How can researchers investigate potential inhibitors of RlmE as novel antimicrobial agents?

A systematic approach to investigating RlmE inhibitors would include:

Target Validation:

• Confirm essentiality or significant growth disadvantage of RlmE deletion in T. denticola

• Establish the structural and biochemical properties of T. denticola RlmE

• Determine conservation across bacterial species and divergence from human homologs

Inhibitor Screening Strategies:

Validation and Characterization:

• Biochemical validation of hit compounds

• Structure-activity relationship studies

• Determination of inhibition mechanism (competitive, non-competitive, etc.)

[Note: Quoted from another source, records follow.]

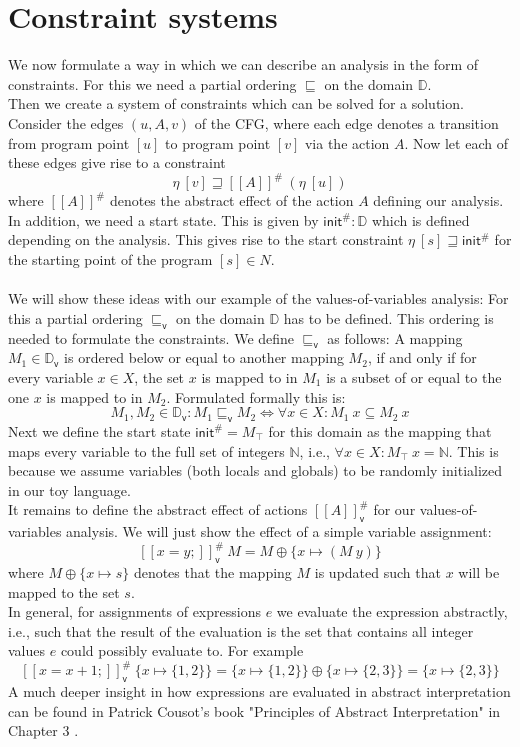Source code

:   \section{Constraint systems}
    We now formulate a way in which we can describe an analysis in the form of constraints. For this we need a partial ordering $\sqsubseteq$ on the domain $\mathbb{D}$.\\
    Then we create a system of constraints which can be solved for a solution. Consider the edges $(u, A, v)$ of the CFG, where each edge denotes a transition from program point $[u]$ to program point $[v]$ via the action $A$. Now let each of these edges give rise to a constraint
    \[\eta\ [v] \sqsupseteq [\![A]\!]^{\#}\ (\eta\ [u])\]
    where $[\![A]\!]^{\#}$ denotes the abstract effect of the action $A$ defining our analysis. In addition, we need a start state. This is given by $\textsf{init}^{\#}: \mathbb{D}$ which is defined depending on the analysis. This gives rise to the start constraint $\eta\ [s] \sqsupseteq \textsf{init}^{\#}$ for the starting point of the program $[s] \in N$.\\
    \\
    We will show these ideas with our example of the values-of-variables analysis: For this a partial ordering $\sqsubseteq_\textsf{v}$ on the domain $\mathbb{D}$ has to be defined. This ordering is needed to formulate the constraints. We define $\sqsubseteq_\textsf{v}$ as follows: A mapping $M_1 \in \mathbb{D}_\textsf{v}$ is ordered below or equal to another mapping $M_2$, if and only if for every variable $x \in X$, the set $x$ is mapped to in $M_1$ is a subset of or equal to the one $x$ is mapped to in $M_2$. Formulated formally this is:
    \[M_1, M_2 \in \mathbb{D}_\textsf{v}: M_1 \sqsubseteq_\textsf{v} M_2 \Longleftrightarrow \forall x \in X: M_1\ x \subseteq M_2\ x\]
    Next we define the start state $\textsf{init}^{\#} = M_\top$ for this domain as the mapping that maps every variable to the full set of integers $\mathbb{N}$, i.e., $\forall x \in X: M_\top\ x = \mathbb{N}$. This is because we assume variables (both locals and globals) to be randomly initialized in our toy language.\\
    It remains to define the abstract effect of actions $[\![A]\!]^{\#}_\textsf{v}$ for our values-of-variables analysis. We will just show the effect of a simple variable assignment:
    \[ [\![ x=y; ]\!]^{\#}_\textsf{v}\ M = M \oplus \{x \mapsto (M\ y) \} \]
    where $M \oplus \{x \mapsto s\}$ denotes that the mapping $M$ is updated such that $x$ will be mapped to the set $s$.\\
    In general, for assignments of expressions $e$ we evaluate the expression abstractly, i.e., such that the result of the evaluation is the set that contains all integer values $e$ could possibly evaluate to. For example 
    \[ [\![ x=x+1; ]\!]^{\#}_\textsf{v}\ \{x \mapsto \{1,2\}\} = \{x \mapsto \{1,2\}\} \oplus \{x \mapsto \{2,3\}\} = \{x \mapsto \{2,3\}\}\]
    A much deeper insight in how expressions are evaluated in abstract interpretation can be found in Patrick Cousot's book "Principles of Abstract Interpretation" in Chapter 3 \parencite{cousot2021principles}.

• Assessment of specificity against other methyltransferases

• Evaluation of antibacterial activity against T. denticola and other oral pathogens

In Vivo Efficacy Testing:

• Minimum inhibitory concentration (MIC) determination

• Assessment of activity in biofilm models

• Evaluation in polymicrobial cultures mimicking periodontal pockets

• Testing in animal models of periodontal disease

Potential Applications:
Given RlmE's importance in ribosome assembly , inhibitors could potentially target T. denticola in periodontal disease. The unique aspects of RlmE compared to other methyltransferases might allow for selective targeting while minimizing effects on commensal bacteria.

What innovative approaches could be used to study the impact of RlmE on T. denticola-host interactions?

Several innovative approaches could advance our understanding of RlmE's role in T. denticola-host interactions:

Advanced Cellular Models:

• 3D Organoid Systems: Development of gingival organoids to study T. denticola-epithelial interactions in a complex 3D environment

• Microfluidic Co-culture Systems: To assess dynamic interactions between T. denticola and host cells under controlled flow conditions

• Immuno-competent Ex Vivo Models: Using gingival explants to preserve tissue architecture and resident immune cells

Genetic and Molecular Approaches:

• Conditional RlmE Expression: Inducible systems to control RlmE expression during different phases of host interaction

• Reporter Strains: T. denticola strains with fluorescent tags to monitor localization and activity during host cell interaction

• Ribosome Profiling: To determine changes in translation patterns in response to host factors

Advanced Imaging Techniques:

• Live Cell Imaging: To visualize T. denticola-host interactions in real-time

• Super-resolution Microscopy: For detailed visualization of bacterial-host interfaces

• Correlative Light and Electron Microscopy (CLEM): To connect functional observations with ultrastructural details

Systems Biology Integration:

• Multi-omics Approach: Combining transcriptomics, proteomics, and metabolomics of both T. denticola and host cells

• Network Analysis: To identify key nodes in host-pathogen interaction networks

• Computational Modeling: Predicting the impact of RlmE on bacterial fitness and virulence during infection

In Vivo Models with Enhanced Resolution:

• Intravital Microscopy: For real-time imaging of T. denticola-host interactions in animal models

• Cell-type Specific Host Responses: Using cell-type specific reporter mice to monitor responses to T. denticola

• Humanized Mouse Models: For more relevant study of human-specific aspects of T. denticola interactions

These approaches would help elucidate how RlmE-dependent processes in T. denticola influence interactions with host cells, potentially revealing new targets for therapeutic intervention in periodontal disease.